Reaction mechanism of elemental mercury oxidation to HgSO4 during SO2/SO3 conversion over V2O5/TiO2 catalyst

Experiments and density functional theory calculations were conducted to uncover the reaction chemistry of Hg⁰ oxidation during SO₂/SO₃ conversion over V₂O₅/TiO₂ catalyst. The results show that SO₂ promotes Hg⁰ oxidation over V₂O₅/TiO₂ catalyst with the assistance of oxygen.
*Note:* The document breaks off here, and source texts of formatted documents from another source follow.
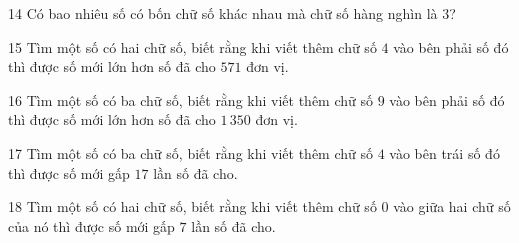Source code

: \gap
\begin{probbox}{14}{\relax}
Có bao nhiêu số có bốn chữ số khác nhau mà chữ số hàng nghìn là $3$?
\end{probbox}
\gap
\begin{probbox}{15}{\relax}
Tìm một số có hai chữ số, biết rằng khi viết thêm chữ số $4$ vào bên phải số đó thì được số mới lớn hơn số đã cho $571$ đơn vị.
\end{probbox}
\gap
\begin{probbox}{16}{\relax}
Tìm một số có ba chữ số, biết rằng khi viết thêm chữ số $9$ vào bên phải số đó thì được số mới lớn hơn số đã cho $1\,350$ đơn vị.
\end{probbox}
\gap
\begin{probbox}{17}{\relax}
Tìm một số có ba chữ số, biết rằng khi viết thêm chữ số $4$ vào bên trái số đó thì được số mới gấp $17$ lần số đã cho.
\end{probbox}
\gap
\begin{probbox}{18}{\relax}
Tìm một số có hai chữ số, biết rằng khi viết thêm chữ số $0$ vào giữa hai chữ số của nó thì được số mới gấp $7$ lần số đã cho.
\end{probbox}
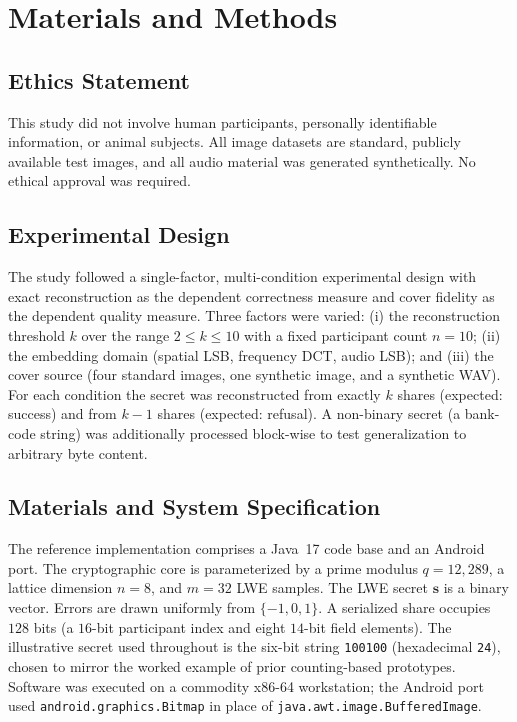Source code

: \documentclass[runningheads]{llncs}
\begin{document}
\section{Materials and Methods}
\label{sec:methods}

\subsection{Ethics Statement}

This study did not involve human participants, personally identifiable
information, or animal subjects. All image datasets are standard, publicly
available test images, and all audio material was generated synthetically. No
ethical approval was required.

\subsection{Experimental Design}

The study followed a single-factor, multi-condition experimental design with
exact reconstruction as the dependent correctness measure and cover fidelity as
the dependent quality measure. Three factors were varied: (i) the
reconstruction threshold $k$ over the range $2 \le k \le 10$ with a fixed
participant count $n = 10$; (ii) the embedding domain (spatial LSB, frequency
DCT, audio LSB); and (iii) the cover source (four standard images, one
synthetic image, and a synthetic WAV). For each condition the secret was
reconstructed from exactly $k$ shares (expected: success) and from $k-1$ shares
(expected: refusal). A non-binary secret (a bank-code string) was additionally
processed block-wise to test generalization to arbitrary byte content.

\subsection{Materials and System Specification}

The reference implementation comprises a Java~17 code base and an Android port.
The cryptographic core is parameterized by a prime modulus $q = 12{,}289$, a
lattice dimension $n = 8$, and $m = 32$ LWE samples. The LWE secret $\mathbf{s}$
is a binary vector. Errors are drawn uniformly from $\{-1,0,1\}$. A serialized
share occupies $128$ bits (a $16$-bit participant index and eight $14$-bit
field elements). The illustrative secret used throughout is the six-bit string
\texttt{100100} (hexadecimal \texttt{24}), chosen to mirror the worked example
of prior counting-based prototypes. Software was executed on a commodity
x86-64 workstation; the Android port used \texttt{android.graphics.Bitmap} in
place of \texttt{java.awt.image.BufferedImage}.
\end{document}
The promotional effect is dependent on the reaction temperature, and is associated with the bimolecular reaction between Hg⁰ and SO₃ over V₂O₅/TiO₂ catalyst. SO₂ can be oxidized to SO₃ which has high oxidation ability for Hg⁰ oxidation. SO₂/SO₃ conversion proceeds through a three-step reaction process in the sequence of SO₂ adsorption → SO₂ oxidation → SO₃ desorption. SO₂ oxidation presents an activation energy barrier of 223.84 kJ/mol. HgSO₄ species is formed from the bimolecular reaction between Hg⁰ and SO₃ over V₂O₅/TiO₂ catalyst. Hg⁰ oxidation by SO₃ over V₂O₅/TiO₂ catalyst occurs through three reaction pathways, which are energetically favorable for HgSO₄ formation. SO₂* → SO₃* is identified as the rate-determining step of HgSO₄ formation. During Hg⁰ oxidation by SO₃ over V₂O₅/TiO₂ catalyst, HgSO₄ desorption is a highly endothermic reaction process and requires a higher external energy. The proposed skeletal reaction network can be used to well understand the reaction mechanism of Hg⁰ oxidation during SO₂/SO₃ conversion over V₂O₅/TiO₂ catalyst.